Something inside her couldn't face him, maybe it was shame or resentment; she was still too messed up to understand the feeling. So she left him there to sleep, and she walked away on her own.

The road away from Tony's house was long and winding as though it stretched on forever; the dehydration from alcohol tore at her insides. Her head pounded and nausea wretched at her stomach, but it was too empty to give anything away.

Suddenly, a flash came back to her like an image pulled from the sky—the smiling faces of the boys on top of her. Oh god! She cried out and fell over holding her stomach as it clenched up, trying to puke. She dry heaved but only small amounts of burning foam came up.

The memories came back in clusters like that over the next couple of days, each memory like an unwelcome guest in her mind, filling her with anger and humiliation that bore into her until she was numb.
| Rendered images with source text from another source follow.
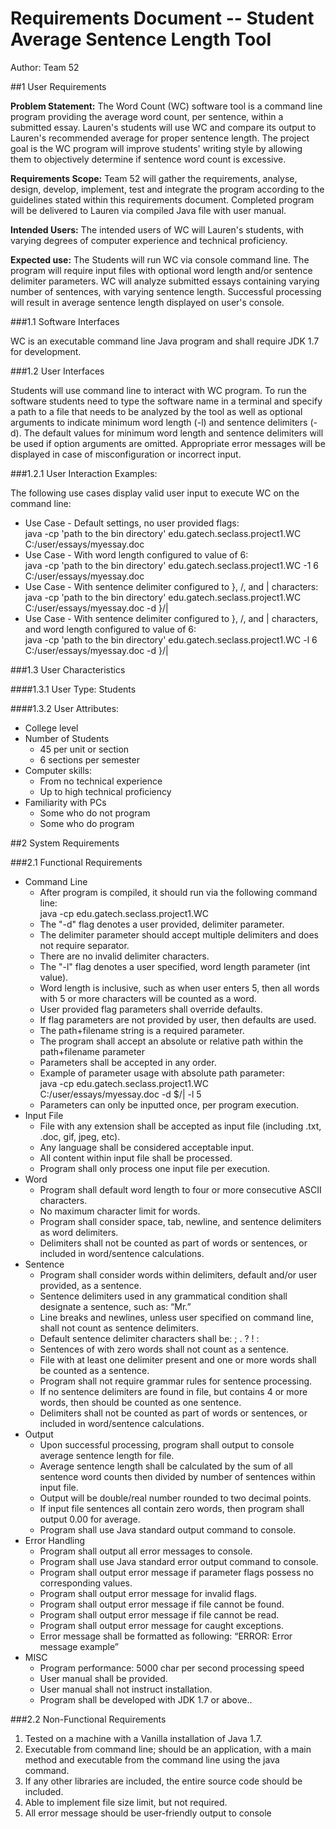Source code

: # **Requirements Document -- Student Average Sentence Length Tool**

Author: Team 52

##1 User Requirements


**Problem Statement:** The Word Count (WC) software tool is a command line program providing the average word count, per sentence, within a submitted essay. Lauren's students will use WC and compare its output to Lauren's recommended average for proper sentence length. The project goal is the WC program will improve students' writing style by allowing them to objectively determine if sentence word count is excessive.

**Requirements Scope:** Team 52 will gather the requirements, analyse, design, develop, implement, test and integrate the program according to the guidelines stated within this requirements document. Completed program will be delivered to Lauren via compiled Java file with user manual.

**Intended Users:** The intended users of WC will Lauren's students, with varying degrees of computer experience and technical proficiency.

**Expected use:** The Students will run WC via console command line. The program will require input files with optional word length and/or sentence delimiter parameters. WC will analyze submitted essays containing varying number of sentences, with varying sentence length. Successful processing will result in average sentence length displayed on user's console. 

###1.1 Software Interfaces

WC is an executable command line Java program and shall require JDK 1.7 for development.


###1.2 User Interfaces

Students will use command line to interact with WC program. To run the software students need to type the software name in a terminal and specify a path to a file that needs to be analyzed by the tool as well as optional arguments to indicate minimum word length (-l) and sentence delimiters (-d). The default values for minimum word length and sentence delimiters will be used if option arguments are omitted. Appropriate error messages will be displayed in case of misconfiguration or incorrect input.

###1.2.1 User Interaction Examples:

The following use cases display valid user input to execute WC on the command line:<br />
 - Use Case - Default settings, no user provided flags:<br />
java -cp 'path to the bin directory' edu.gatech.seclass.project1.WC C:/user/essays/myessay.doc<br />
 - Use Case - With word length configured to value of 6:<br />
java -cp 'path to the bin directory' edu.gatech.seclass.project1.WC -1 6 C:/user/essays/myessay.doc<br />
 - Use Case - With sentence delimiter configured to }, /, and | characters:<br />
java -cp 'path to the bin directory' edu.gatech.seclass.project1.WC C:/user/essays/myessay.doc -d }/|<br />
 - Use Case - With sentence delimiter configured to }, /, and | characters, and word length configured to value of 6:<br />
java -cp 'path to the bin directory' edu.gatech.seclass.project1.WC -l 6 C:/user/essays/myessay.doc -d }/|<br />

###1.3 User Characteristics


####1.3.1 User Type: Students

####1.3.2 User Attributes:

- College level
- Number of Students
	- 45 per unit or section
	- 6 sections per semester
- Computer skills:
	- From no technical experience
	- Up to high technical proficiency
- Familiarity with PCs
	- Some who do not program
	- Some who do program


##2 System Requirements


###2.1 Functional Requirements

- Command Line 
	- After program is compiled, it should run via the following command line:<br />
	  java -cp <path to the bin directory> edu.gatech.seclass.project1.WC <arguments to WC>
	- The "-d" flag denotes a user provided, delimiter parameter.
	- The delimiter parameter should accept multiple delimiters and does not require separator.
	- There are no invalid delimiter characters.
	- The "-l" flag denotes a user specified, word length parameter (int value).
	- Word length is inclusive, such as when user enters 5, then all words with 5 or more characters will be counted as a word.
	- User provided flag parameters shall override defaults.
	- If flag parameters are not provided by user, then defaults are used.
	- The path+filename string is a required parameter.
	- The program shall accept an absolute or relative path within the path+filename parameter
	- Parameters shall be accepted in any order.
	- Example of parameter usage with absolute path parameter:<br />
	  java -cp <path to the bin directory> edu.gatech.seclass.project1.WC C:/user/essays/myessay.doc -d $/| -l 5
	- Parameters can only be inputted once, per program execution.
- Input File
	- File with any extension shall be accepted as input file (including .txt, .doc, gif, jpeg, etc).
	- Any language shall be considered acceptable input.
	- All content within input file shall be processed.
	- Program shall only process one input file per execution.
- Word
	- Program shall default word length to four or more consecutive ASCII characters.
	- No maximum character limit for words.
	- Program shall consider space, tab, newline, and sentence delimiters as word delimiters.
	- Delimiters shall not be counted as part of words or sentences, or included in word/sentence calculations.
- Sentence
	- Program shall consider words within delimiters, default and/or user provided, as a sentence.
	- Sentence delimiters used in any grammatical condition shall designate a sentence, such as: “Mr.”
	- Line breaks and newlines, unless user specified on command line, shall not count as sentence delimiters.
	- Default sentence delimiter characters shall be:  ; . ? ! : 
	- Sentences of with zero words shall not count as a sentence.
	- File with at least one delimiter present and one or more words shall be counted as a sentence.
	- Program shall not require grammar rules for sentence processing.
	- If no sentence delimiters are found in file,  but contains 4 or more words, then should be counted as one sentence.
	- Delimiters shall not be counted as part of words or sentences, or included in word/sentence calculations.
- Output
	- Upon successful processing, program shall output to console average sentence length for file.
	- Average sentence length shall be calculated by the sum of all sentence word counts then divided by number of 			  sentences within input file.
	- Output will be double/real number rounded to two decimal points. 
	- If input file sentences all contain zero words, then program shall output 0.00 for average.
	- Program shall use Java standard output command to console.
- Error Handling
	- Program shall output all error messages to console.
	- Program shall use Java standard error output command to console.	
	- Program shall output error message if parameter flags possess no corresponding values.
	- Program shall output error message for invalid flags.
	- Program shall output error message if file cannot be found.
	- Program shall output error message if file cannot be read.
	- Program shall output error message for caught exceptions.
	- Error message shall be formatted as following: “ERROR: Error message example”
- MISC
	- Program performance:  5000 char per second processing speed
	- User manual shall be provided.
	- User manual shall not instruct installation.
	- Program shall be developed with JDK 1.7 or above..

###2.2 Non-Functional Requirements

1. Tested on a machine with a Vanilla installation of Java 1.7.
2. Executable from command line; should be an application, with a main method and executable from the command line using the java command.
4. If any other libraries are included, the entire source code should be included.
5. Able to implement file size limit, but not required. 
6. All error message should be user-friendly output to console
She drifted from one day to the next in this weird limbo state, detached and indifferent.

Her parents noticed the change in her, but they didn't know how to talk to her, so they left it alone. 'She'll tell us when she is ready' is how they rationalized their lack of action, and the silence in the house grew heavier, driving everyone to their prospective hiding placing. They had their hands full with her two-year old little brother, Owen, anyway.

The prospect of class had leered on the horizon like a dark storm, threatening her with impending doom. She was certain that everybody would be staring at her and whispering behind her back. "There's that girl," they would sneer with their judging eyes. But when the day actually came, everything appeared to be fairly routine. She fell into the sea of faces that were all too self-involved to notice her. At least that's how it went until third period algebra class.